Without including any images, repeat the data exactly.

[Plain-text document sources]

++++++++

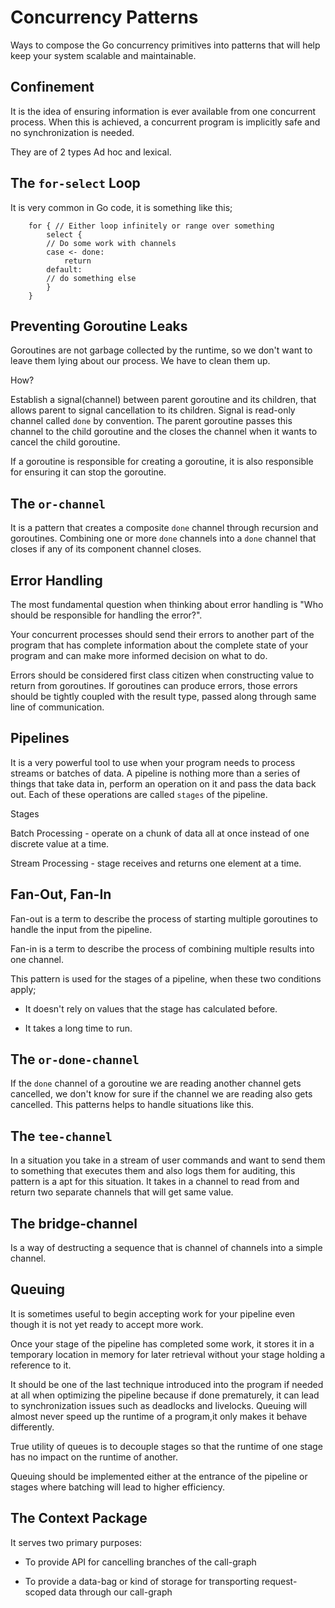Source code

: # Concurrency Patterns

Ways to compose the Go concurrency primitives into patterns that will help keep your system scalable and maintainable.

## Confinement

It is the idea of ensuring information is ever available from one concurrent process. When this is achieved, a concurrent program is implicitly safe and no synchronization is needed.

They are of 2 types Ad hoc and lexical.

## The `for-select` Loop

It is very common in Go code, it is something like this;

        for { // Either loop infinitely or range over something
            select {
            // Do some work with channels
            case <- done:
                return
            default:
            // do something else
            }
        }

## Preventing Goroutine Leaks

Goroutines are not garbage collected by the runtime, so we don't want to leave them lying about our process. We have to clean them up.

How?

Establish a signal(channel) between parent goroutine and its children, that allows parent to signal cancellation to its children. Signal is read-only channel called `done` by convention. The parent goroutine passes this channel to the child goroutine and the closes the channel when it wants to cancel the child goroutine.

If a goroutine is responsible for creating a goroutine, it is also responsible for ensuring it can stop the goroutine.

## The `or-channel`

It is a pattern that creates a composite `done` channel through recursion and goroutines. Combining one or more `done` channels into a `done` channel that closes if any of its component channel closes.

## Error Handling

The most fundamental question when thinking about error handling is "Who should be responsible for handling the error?".

Your concurrent processes should send their errors to another part of the program that has complete information about the complete state of your program and can make more informed decision on what to do.

Errors should be considered first class citizen when constructing value to return from goroutines. If goroutines can produce errors, those errors should be tightly coupled with the result type, passed along through same line of communication.

## Pipelines

It is a very powerful tool to use when your program needs to process streams or batches of data. A pipeline is nothing more than a series of things that take data in, perform an operation on it and pass the data back out. Each of these operations are called `stages` of the pipeline.

Stages

Batch Processing - operate on a chunk of data all at once instead of one discrete value at a time.

Stream Processing - stage receives and returns one element at a time.

## Fan-Out, Fan-In

Fan-out is a term to describe the process of starting multiple goroutines to handle the input from the pipeline.

Fan-in is a term to describe the process of combining multiple results into one channel.

This pattern is used for the stages of a pipeline, when these two conditions apply;

* It doesn't rely on values that the stage has calculated before.

* It takes a long time to run.

## The `or-done-channel`

If the `done` channel of a goroutine we are reading another channel gets cancelled, we don't know for sure if the channel we are reading also gets cancelled. This patterns helps to handle situations like this.

## The `tee-channel`

In a situation you take in a stream of user commands and want to send them to something that executes them and also logs them for auditing, this pattern is a apt for this situation. It takes in a channel to read from and return two separate channels that will get same value.

## The bridge-channel

Is a way of destructing a sequence that is channel of channels into a simple channel.

## Queuing

It is sometimes useful to begin accepting work for your pipeline even though it is not yet ready to accept more work.

Once your stage of the pipeline has completed some work, it stores it in a temporary location in memory for later retrieval without your stage holding a reference to it.

It should be one of the last technique introduced into the program if needed at all when optimizing the pipeline because if done prematurely, it can lead to synchronization issues such as deadlocks and livelocks. Queuing will almost never speed up the runtime of a program,it only makes it behave differently.

True utility of queues is to decouple stages so that the runtime of one stage has no impact on the runtime of another.

Queuing should be implemented either at the entrance of the pipeline or stages where batching will lead to higher efficiency.

## The Context Package

It serves two primary purposes:

* To provide API for cancelling branches of the call-graph

* To provide a data-bag or kind of storage for transporting request-scoped data through our call-graph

++++++++

OUTPUT FOR THIS EXERCISE
Source code

: # Concurrency Patterns

Ways to compose the Go concurrency primitives into patterns that will help keep your system scalable and maintainable.

## Confinement

It is the idea of ensuring information is ever available from one concurrent process. When this is achieved, a concurrent program is implicitly safe and no synchronization is needed.

They are of 2 types Ad hoc and lexical.

## The `for-select` Loop

It is very common in Go code, it is something like this;

        for { // Either loop infinitely or range over something
            select {
            // Do some work with channels
            case <- done:
                return
            default:
            // do something else
            }
        }

## Preventing Goroutine Leaks

Goroutines are not garbage collected by the runtime, so we don't want to leave them lying about our process. We have to clean them up.

How?

Establish a signal(channel) between parent goroutine and its children, that allows parent to signal cancellation to its children. Signal is read-only channel called `done` by convention. The parent goroutine passes this channel to the child goroutine and the closes the channel when it wants to cancel the child goroutine.

If a goroutine is responsible for creating a goroutine, it is also responsible for ensuring it can stop the goroutine.

## The `or-channel`

It is a pattern that creates a composite `done` channel through recursion and goroutines. Combining one or more `done` channels into a `done` channel that closes if any of its component channel closes.

## Error Handling

The most fundamental question when thinking about error handling is "Who should be responsible for handling the error?".

Your concurrent processes should send their errors to another part of the program that has complete information about the complete state of your program and can make more informed decision on what to do.

Errors should be considered first class citizen when constructing value to return from goroutines. If goroutines can produce errors, those errors should be tightly coupled with the result type, passed along through same line of communication.

## Pipelines

It is a very powerful tool to use when your program needs to process streams or batches of data. A pipeline is nothing more than a series of things that take data in, perform an operation on it and pass the data back out. Each of these operations are called `stages` of the pipeline.

Stages

Batch Processing - operate on a chunk of data all at once instead of one discrete value at a time.

Stream Processing - stage receives and returns one element at a time.

## Fan-Out, Fan-In

Fan-out is a term to describe the process of starting multiple goroutines to handle the input from the pipeline.

Fan-in is a term to describe the process of combining multiple results into one channel.

This pattern is used for the stages of a pipeline, when these two conditions apply;

* It doesn't rely on values that the stage has calculated before.

* It takes a long time to run.

## The `or-done-channel`

If the `done` channel of a goroutine we are reading another channel gets cancelled, we don't know for sure if the channel we are reading also gets cancelled. This patterns helps to handle situations like this.

## The `tee-channel`

In a situation you take in a stream of user commands and want to send them to something that executes them and also logs them for auditing, this pattern is a apt for this situation. It takes in a channel to read from and return two separate channels that will get same value.

## The bridge-channel

Is a way of destructing a sequence that is channel of channels into a simple channel.

## Queuing

It is sometimes useful to begin accepting work for your pipeline even though it is not yet ready to accept more work.

Once your stage of the pipeline has completed some work, it stores it in a temporary location in memory for later retrieval without your stage holding a reference to it.

It should be one of the last technique introduced into the program if needed at all when optimizing the pipeline because if done prematurely, it can lead to synchronization issues such as deadlocks and livelocks. Queuing will almost never speed up the runtime of a program,it only makes it behave differently.

True utility of queues is to decouple stages so that the runtime of one stage has no impact on the runtime of another.

Queuing should be implemented either at the entrance of the pipeline or stages where batching will lead to higher efficiency.

## The Context Package

It serves two primary purposes:

* To provide API for cancelling branches of the call-graph

* To provide a data-bag or kind of storage for transporting request-scoped data through our call-graph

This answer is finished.